Instructions for the task » Among the lines of data below, reproduce only those from the one with "This research is" through the one with "and Education.", exactly as they stand, both ends included.

Recorded data »

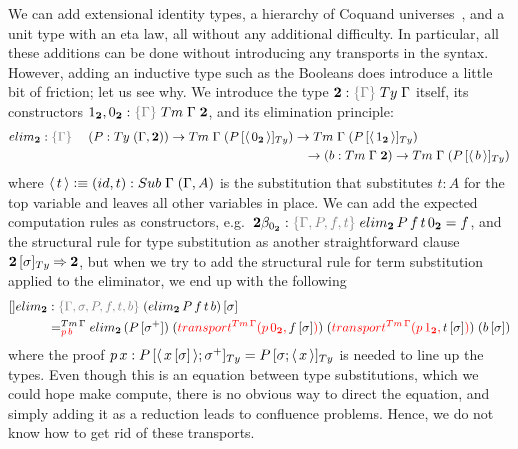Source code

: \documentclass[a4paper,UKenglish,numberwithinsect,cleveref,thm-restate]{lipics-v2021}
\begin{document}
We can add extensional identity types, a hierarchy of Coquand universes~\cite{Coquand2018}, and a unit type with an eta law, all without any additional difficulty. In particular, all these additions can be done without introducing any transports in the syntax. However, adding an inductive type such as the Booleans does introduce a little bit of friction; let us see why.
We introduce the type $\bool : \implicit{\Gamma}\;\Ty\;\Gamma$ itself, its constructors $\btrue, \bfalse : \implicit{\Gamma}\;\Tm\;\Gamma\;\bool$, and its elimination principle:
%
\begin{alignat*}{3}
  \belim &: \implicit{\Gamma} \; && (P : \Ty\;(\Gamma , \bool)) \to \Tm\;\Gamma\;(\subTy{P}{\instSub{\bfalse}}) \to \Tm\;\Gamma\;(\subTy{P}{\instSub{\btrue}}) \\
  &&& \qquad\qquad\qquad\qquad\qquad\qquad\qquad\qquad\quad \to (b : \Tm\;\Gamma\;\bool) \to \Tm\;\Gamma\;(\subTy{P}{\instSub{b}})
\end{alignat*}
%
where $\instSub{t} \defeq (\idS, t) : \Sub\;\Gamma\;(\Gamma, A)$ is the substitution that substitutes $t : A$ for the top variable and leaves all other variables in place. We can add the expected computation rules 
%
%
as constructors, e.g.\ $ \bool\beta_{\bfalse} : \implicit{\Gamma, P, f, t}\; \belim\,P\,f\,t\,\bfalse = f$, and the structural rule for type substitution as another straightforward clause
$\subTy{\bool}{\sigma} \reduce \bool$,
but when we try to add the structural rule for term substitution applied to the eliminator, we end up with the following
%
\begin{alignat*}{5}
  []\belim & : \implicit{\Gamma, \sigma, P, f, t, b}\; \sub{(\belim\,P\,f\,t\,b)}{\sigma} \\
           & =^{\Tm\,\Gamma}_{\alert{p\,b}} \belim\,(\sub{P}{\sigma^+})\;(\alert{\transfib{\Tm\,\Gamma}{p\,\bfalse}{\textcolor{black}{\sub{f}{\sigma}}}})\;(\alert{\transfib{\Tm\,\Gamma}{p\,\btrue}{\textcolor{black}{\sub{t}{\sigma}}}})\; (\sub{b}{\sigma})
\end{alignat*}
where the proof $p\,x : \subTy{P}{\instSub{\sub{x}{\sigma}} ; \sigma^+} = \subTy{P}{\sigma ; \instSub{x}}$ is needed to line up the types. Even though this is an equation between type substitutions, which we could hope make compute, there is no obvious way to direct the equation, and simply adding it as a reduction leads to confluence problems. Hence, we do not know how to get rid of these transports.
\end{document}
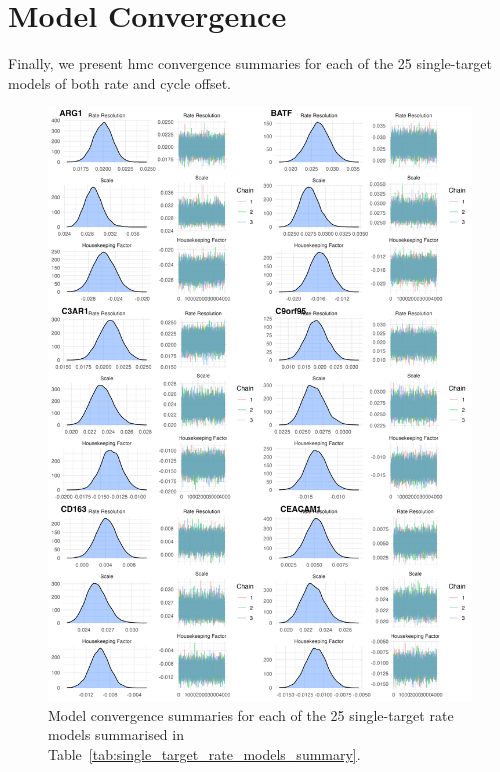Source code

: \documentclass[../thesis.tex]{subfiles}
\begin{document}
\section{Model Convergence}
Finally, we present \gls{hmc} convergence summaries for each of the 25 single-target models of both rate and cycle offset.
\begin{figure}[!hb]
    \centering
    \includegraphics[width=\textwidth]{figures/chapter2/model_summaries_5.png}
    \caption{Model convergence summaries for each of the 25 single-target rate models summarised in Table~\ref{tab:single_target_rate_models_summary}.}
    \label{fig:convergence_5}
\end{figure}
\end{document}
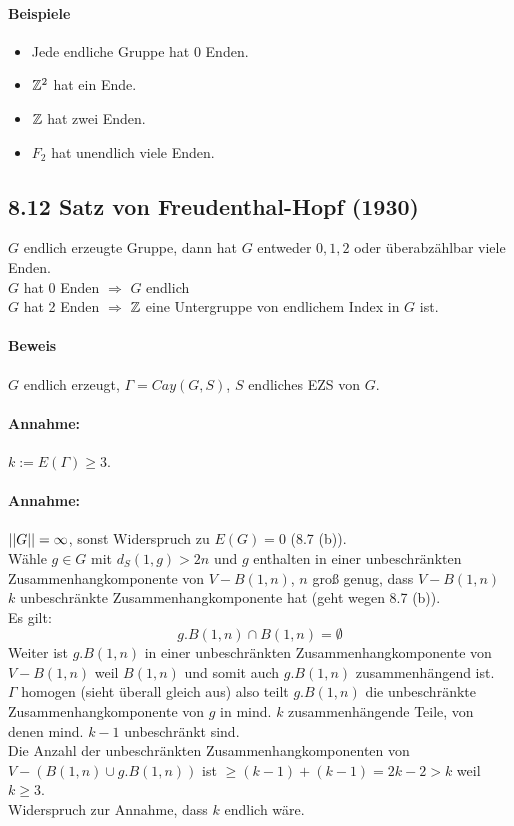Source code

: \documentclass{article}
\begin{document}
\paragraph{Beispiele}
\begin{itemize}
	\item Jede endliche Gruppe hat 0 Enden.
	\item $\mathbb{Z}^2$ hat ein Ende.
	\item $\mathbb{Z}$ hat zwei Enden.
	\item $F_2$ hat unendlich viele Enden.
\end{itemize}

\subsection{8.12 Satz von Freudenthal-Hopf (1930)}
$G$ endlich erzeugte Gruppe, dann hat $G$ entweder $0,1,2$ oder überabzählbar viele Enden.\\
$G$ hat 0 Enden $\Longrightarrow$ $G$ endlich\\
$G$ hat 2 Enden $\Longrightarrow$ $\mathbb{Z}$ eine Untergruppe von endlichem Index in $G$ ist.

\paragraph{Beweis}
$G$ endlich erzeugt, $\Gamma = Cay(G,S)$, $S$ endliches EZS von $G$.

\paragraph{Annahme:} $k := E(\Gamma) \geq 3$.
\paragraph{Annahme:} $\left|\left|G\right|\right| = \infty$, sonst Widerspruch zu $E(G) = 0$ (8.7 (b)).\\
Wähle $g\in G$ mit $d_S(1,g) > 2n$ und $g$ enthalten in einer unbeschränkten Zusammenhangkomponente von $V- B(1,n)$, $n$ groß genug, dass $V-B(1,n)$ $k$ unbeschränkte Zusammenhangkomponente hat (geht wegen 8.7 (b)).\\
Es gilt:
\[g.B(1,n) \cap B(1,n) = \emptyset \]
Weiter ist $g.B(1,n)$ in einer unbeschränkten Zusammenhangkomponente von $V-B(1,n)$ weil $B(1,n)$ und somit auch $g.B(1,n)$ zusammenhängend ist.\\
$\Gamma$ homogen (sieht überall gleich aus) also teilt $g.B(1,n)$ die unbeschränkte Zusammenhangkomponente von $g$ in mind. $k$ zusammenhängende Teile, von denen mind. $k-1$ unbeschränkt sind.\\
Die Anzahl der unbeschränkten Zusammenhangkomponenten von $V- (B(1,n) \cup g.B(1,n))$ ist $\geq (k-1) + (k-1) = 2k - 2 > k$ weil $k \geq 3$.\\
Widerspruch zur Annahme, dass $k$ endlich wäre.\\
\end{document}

* * *

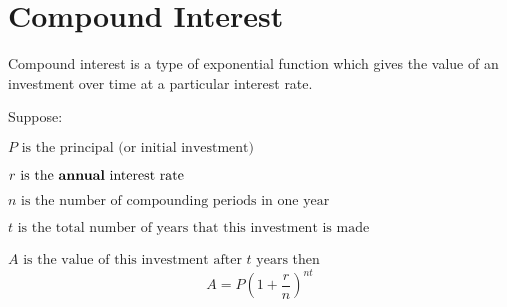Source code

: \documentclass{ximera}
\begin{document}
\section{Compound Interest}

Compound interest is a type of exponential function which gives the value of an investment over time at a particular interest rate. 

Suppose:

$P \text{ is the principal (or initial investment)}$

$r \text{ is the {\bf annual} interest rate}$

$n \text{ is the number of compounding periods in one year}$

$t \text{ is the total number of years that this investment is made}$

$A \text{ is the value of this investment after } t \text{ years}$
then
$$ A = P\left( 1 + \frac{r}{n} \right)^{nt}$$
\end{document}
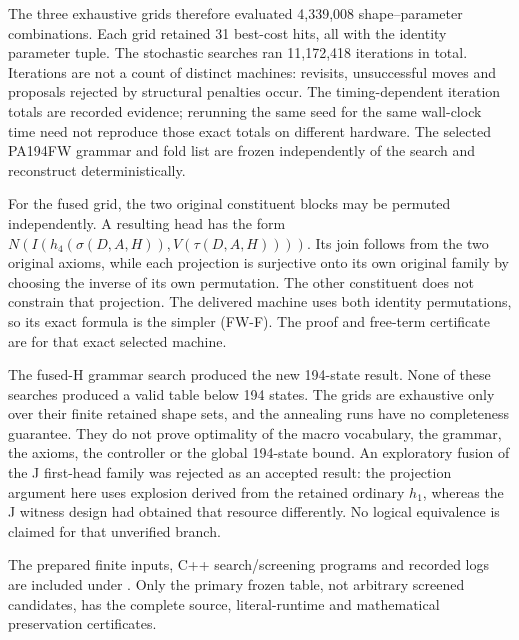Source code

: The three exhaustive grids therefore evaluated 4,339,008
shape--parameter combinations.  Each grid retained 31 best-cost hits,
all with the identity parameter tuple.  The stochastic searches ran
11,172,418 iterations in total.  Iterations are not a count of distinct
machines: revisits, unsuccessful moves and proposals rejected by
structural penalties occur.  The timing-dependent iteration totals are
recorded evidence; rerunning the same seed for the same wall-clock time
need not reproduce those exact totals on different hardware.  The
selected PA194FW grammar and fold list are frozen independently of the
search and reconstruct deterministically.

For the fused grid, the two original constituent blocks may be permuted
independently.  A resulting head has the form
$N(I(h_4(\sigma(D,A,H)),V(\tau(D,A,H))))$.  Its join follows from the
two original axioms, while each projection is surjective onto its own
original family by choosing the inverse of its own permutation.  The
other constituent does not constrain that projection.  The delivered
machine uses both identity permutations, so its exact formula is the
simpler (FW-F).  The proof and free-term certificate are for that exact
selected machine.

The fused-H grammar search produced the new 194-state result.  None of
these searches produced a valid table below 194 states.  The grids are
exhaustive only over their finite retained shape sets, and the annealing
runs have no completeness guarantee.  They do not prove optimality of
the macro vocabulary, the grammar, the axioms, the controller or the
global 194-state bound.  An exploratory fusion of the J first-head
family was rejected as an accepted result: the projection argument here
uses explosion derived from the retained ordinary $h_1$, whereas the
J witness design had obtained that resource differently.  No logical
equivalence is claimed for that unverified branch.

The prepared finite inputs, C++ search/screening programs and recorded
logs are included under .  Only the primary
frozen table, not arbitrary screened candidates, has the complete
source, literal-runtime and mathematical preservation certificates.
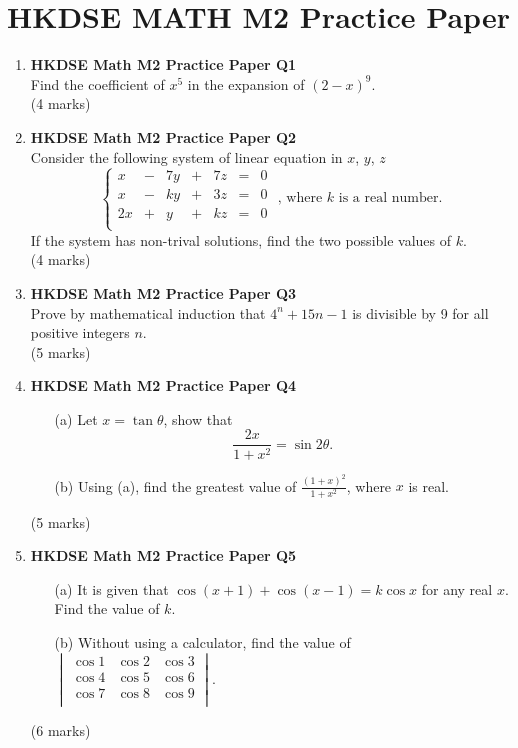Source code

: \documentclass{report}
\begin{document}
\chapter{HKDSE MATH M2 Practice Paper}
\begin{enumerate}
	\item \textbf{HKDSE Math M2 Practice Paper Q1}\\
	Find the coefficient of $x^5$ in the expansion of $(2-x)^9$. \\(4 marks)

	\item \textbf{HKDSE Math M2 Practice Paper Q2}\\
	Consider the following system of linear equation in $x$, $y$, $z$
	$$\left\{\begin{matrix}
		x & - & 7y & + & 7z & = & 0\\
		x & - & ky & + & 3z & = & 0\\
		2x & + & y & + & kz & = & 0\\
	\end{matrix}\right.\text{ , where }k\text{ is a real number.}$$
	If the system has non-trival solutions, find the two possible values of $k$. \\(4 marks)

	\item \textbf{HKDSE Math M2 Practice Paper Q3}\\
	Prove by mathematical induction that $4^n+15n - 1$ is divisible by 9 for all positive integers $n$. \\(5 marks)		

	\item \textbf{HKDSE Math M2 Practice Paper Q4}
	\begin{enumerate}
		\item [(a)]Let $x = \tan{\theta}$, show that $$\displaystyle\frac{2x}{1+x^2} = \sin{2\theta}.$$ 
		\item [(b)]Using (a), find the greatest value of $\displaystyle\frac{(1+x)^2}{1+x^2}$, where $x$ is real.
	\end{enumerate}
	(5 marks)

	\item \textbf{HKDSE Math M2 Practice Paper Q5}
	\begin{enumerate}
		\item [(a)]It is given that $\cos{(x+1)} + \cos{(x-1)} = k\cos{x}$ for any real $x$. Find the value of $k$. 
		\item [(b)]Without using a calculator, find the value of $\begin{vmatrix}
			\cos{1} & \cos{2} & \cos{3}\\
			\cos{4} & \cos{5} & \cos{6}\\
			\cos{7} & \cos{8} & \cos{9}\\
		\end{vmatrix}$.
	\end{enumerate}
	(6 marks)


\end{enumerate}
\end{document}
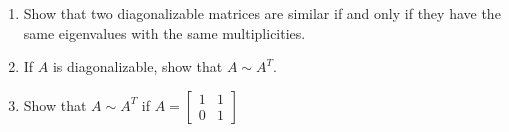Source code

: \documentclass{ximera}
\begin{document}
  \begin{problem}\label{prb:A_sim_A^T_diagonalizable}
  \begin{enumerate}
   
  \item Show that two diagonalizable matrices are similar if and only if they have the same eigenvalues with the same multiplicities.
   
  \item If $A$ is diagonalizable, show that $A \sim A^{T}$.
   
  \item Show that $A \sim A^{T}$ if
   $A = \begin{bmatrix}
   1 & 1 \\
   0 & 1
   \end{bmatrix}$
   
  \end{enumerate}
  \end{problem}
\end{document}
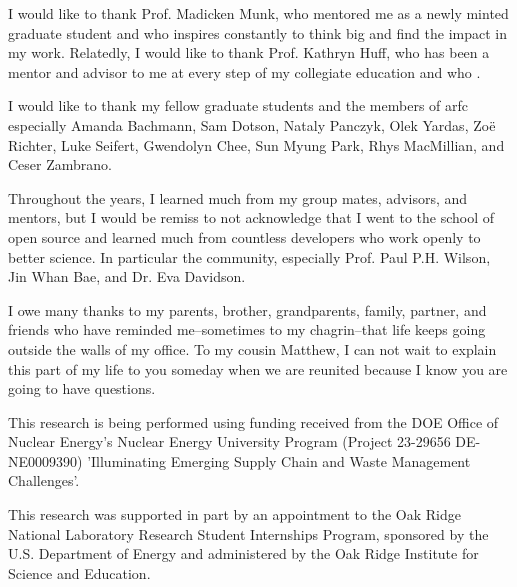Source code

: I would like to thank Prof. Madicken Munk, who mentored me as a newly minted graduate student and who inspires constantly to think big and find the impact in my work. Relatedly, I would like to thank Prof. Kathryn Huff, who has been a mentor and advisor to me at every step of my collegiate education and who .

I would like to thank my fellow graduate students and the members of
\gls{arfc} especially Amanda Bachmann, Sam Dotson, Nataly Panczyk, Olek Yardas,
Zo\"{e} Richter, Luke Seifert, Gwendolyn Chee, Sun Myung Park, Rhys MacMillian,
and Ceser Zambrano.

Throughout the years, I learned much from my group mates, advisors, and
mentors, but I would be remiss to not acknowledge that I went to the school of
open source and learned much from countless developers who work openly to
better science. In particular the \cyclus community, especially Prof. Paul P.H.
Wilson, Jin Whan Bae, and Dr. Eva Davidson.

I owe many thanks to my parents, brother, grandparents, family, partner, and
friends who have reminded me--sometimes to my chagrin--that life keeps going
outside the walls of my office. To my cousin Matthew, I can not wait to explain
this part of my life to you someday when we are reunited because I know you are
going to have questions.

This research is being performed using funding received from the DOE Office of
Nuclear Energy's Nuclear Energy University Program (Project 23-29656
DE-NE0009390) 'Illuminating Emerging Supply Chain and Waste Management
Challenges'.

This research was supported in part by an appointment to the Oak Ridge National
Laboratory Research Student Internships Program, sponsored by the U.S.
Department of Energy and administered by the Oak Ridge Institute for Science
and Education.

==

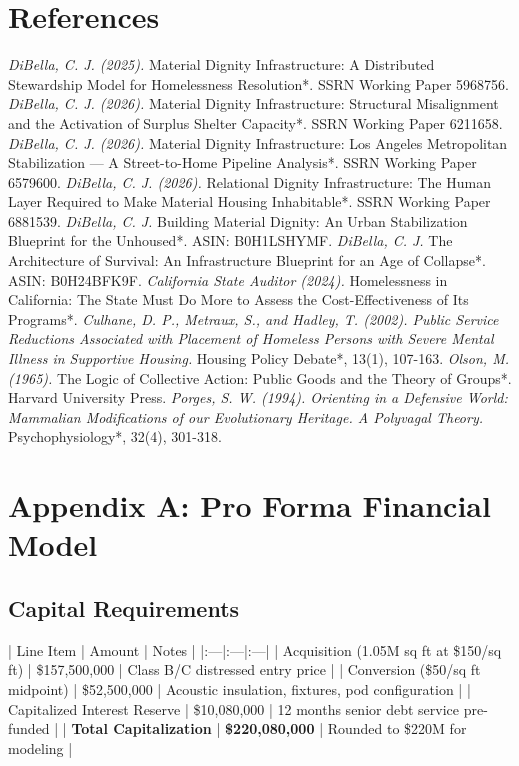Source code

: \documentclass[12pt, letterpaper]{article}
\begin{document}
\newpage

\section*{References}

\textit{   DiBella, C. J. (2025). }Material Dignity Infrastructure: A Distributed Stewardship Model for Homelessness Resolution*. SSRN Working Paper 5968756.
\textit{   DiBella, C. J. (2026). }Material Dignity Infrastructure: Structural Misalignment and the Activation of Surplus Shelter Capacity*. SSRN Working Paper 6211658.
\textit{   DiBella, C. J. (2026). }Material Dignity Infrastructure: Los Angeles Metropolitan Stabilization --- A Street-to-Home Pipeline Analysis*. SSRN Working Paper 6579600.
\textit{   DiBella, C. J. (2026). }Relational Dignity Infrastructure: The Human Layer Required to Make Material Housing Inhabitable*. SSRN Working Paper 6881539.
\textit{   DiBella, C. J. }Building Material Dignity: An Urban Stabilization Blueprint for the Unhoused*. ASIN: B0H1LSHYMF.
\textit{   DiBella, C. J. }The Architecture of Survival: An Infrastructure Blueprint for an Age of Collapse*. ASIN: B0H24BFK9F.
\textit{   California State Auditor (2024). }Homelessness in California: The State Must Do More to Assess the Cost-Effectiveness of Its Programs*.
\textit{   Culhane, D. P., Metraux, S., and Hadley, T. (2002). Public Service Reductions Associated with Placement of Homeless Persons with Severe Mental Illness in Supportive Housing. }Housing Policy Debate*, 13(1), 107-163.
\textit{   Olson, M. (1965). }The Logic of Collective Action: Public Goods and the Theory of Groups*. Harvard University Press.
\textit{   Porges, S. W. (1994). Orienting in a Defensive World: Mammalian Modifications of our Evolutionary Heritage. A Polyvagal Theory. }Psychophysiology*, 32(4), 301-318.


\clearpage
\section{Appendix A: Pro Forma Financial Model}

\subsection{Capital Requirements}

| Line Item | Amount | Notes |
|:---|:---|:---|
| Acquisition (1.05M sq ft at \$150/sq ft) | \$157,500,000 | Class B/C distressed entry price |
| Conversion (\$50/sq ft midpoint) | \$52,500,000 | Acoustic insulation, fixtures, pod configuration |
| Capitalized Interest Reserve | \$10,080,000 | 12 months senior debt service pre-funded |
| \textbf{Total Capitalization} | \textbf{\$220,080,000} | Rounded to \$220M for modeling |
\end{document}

Solved problem »
This research is being performed using funding received from the DOE Office of
Nuclear Energy's Nuclear Energy University Program (Project 23-29656
DE-NE0009390) 'Illuminating Emerging Supply Chain and Waste Management
Challenges'.

This research was supported in part by an appointment to the Oak Ridge National
Laboratory Research Student Internships Program, sponsored by the U.S.
Department of Energy and administered by the Oak Ridge Institute for Science
and Education.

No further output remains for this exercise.